To address these questions, researchers have sought to better understand the non-linear dynamics of wealth distributions through quantitative modeling. These approaches include the generation and redistribution of incomes and costs among agents within model societies (6–9), and the derivation of long-term steady-state wealth distributions (3–5, 10, 11). In much of this work, agents representing individuals or households (often with life cycles) grow or lose wealth through a multiplicative (geometric) stochastic process. This modeling choice is well supported empirically and introduces a number of key parameters as an agent’s resources (or wealth), r, evolve exponentially with mean growth rate (over time), γ, fluctuate with standard deviation (volatility), σ (3, 12, 13), and vary across individuals of a population with standard deviation σγ (14, 15). These parameters describe the statistical dynamics of wealth in heterogeneous populations and the emergence of inequality across various timescales.

The statistics of heterogeneous growth rates are particularly important, as they are the predominant drivers of inequality over long times (14). In such contexts, agents with higher average growth rates amass more relative wealth, reducing social mobility across populations. This phenomenon has been well known to economists, who have studied its emergence in models of elastic agent decision-making for goods exchanges (16–18), and its aggregate impacts via heterogeneous growth resulting from firm innovation (19) and natural resource abundance (20). Despite the impact of heterogeneity in stochastic growth systems, as observed both in models and in empirical data, we still lack a theoretical explanation for the origins of growth rates and volatilities compatible with stochastic geometric growth models. Specifically, we need a set of general principles and resulting statistical mechanics of agent decisions in stochastic environments to explain how differences in agent behavior result in heterogeneous growth. Such a theory would enable further study into not just how optimal agent decisions contribute to inequality in time but also across levels of social organization (21).

Recent developments in cognitive and ecological sciences can provide some valuable insights into the stochastic dynamics of agent behavior (22). Researchers using noisy decision-making models to explore child and adolescent development have recently rethought the process of human learning in terms of acquiring information through (active and passive) interactions with a knowable, but stochastic external environment (23–25). Similarly, ecologists have formulated natural selection, the process through which a genotype optimally leverages its environment’s structure to maximize population growth (fitness), as a (Bayesian) optimization process (26–30). These approaches describe (individual or collective) agent optimal choices as the result of information they obtain in a noisy, but knowable environment, with information dynamics that are fundamentally Bayesian. This connection between optimal intertemporal decisions, information, and fitness (growth) was previously explored as a mathematical formalism to optimize betting and portfolio investment returns (31, 32). However, its applications to human behavior and population dynamics suggest that it serves a suitable basis for the general statistical mechanics of wealth growth and inequality (30).

Here we unify these approaches to develop a statistical dynamics of growth and inequality in a population of strategic agents, where the growth rates result from investing and learning in a stochastic environment.

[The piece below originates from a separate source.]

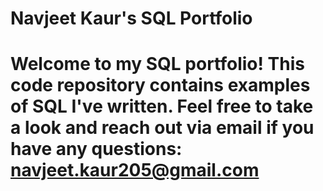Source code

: # Navjeet Kaur's SQL Portfolio
# Welcome to my SQL portfolio! This code repository contains examples of SQL I've written. Feel free to take a look and reach out via email if you have any questions: navjeet.kaur205@gmail.com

In this approach, heterogeneous agents invest in sequential, stochastic environmental events based on signals they perceive as they go, and grow their wealth based on the quality of their predicted allocations. By exploring this mechanism of (optimal) information-driven growth in the context of population dynamics, we obtain a better understanding of how wealth growth and disparities originate from differences in agent knowledge and adaptive behavior. More broadly, this work adds a new dimension to the study of wealth inequality that more fundamentally links inequalities between wealth, growth, and agents’ subjective characteristics, such as their present knowledge, their singular life-course experience, and the quality of their knowable environment, e.g. in terms of its opportunities expressed as statistical rates of return on investments.

Our approach treats both resources and information as dynamically coupled quantities. To model information dynamics, we show that learning in the joint space of environmental states and agents’ signals is developed optimally in terms of Bayesian inference, translating a maximization of the predictability of environmental states into that of resource allocations and growth.

We finish by exploring the general consequences of learning a shared environment on the statistics of information and resources, and discuss the consequences for the role of general education and training on population dynamics and its potential to reverse long-term wealth inequality (14).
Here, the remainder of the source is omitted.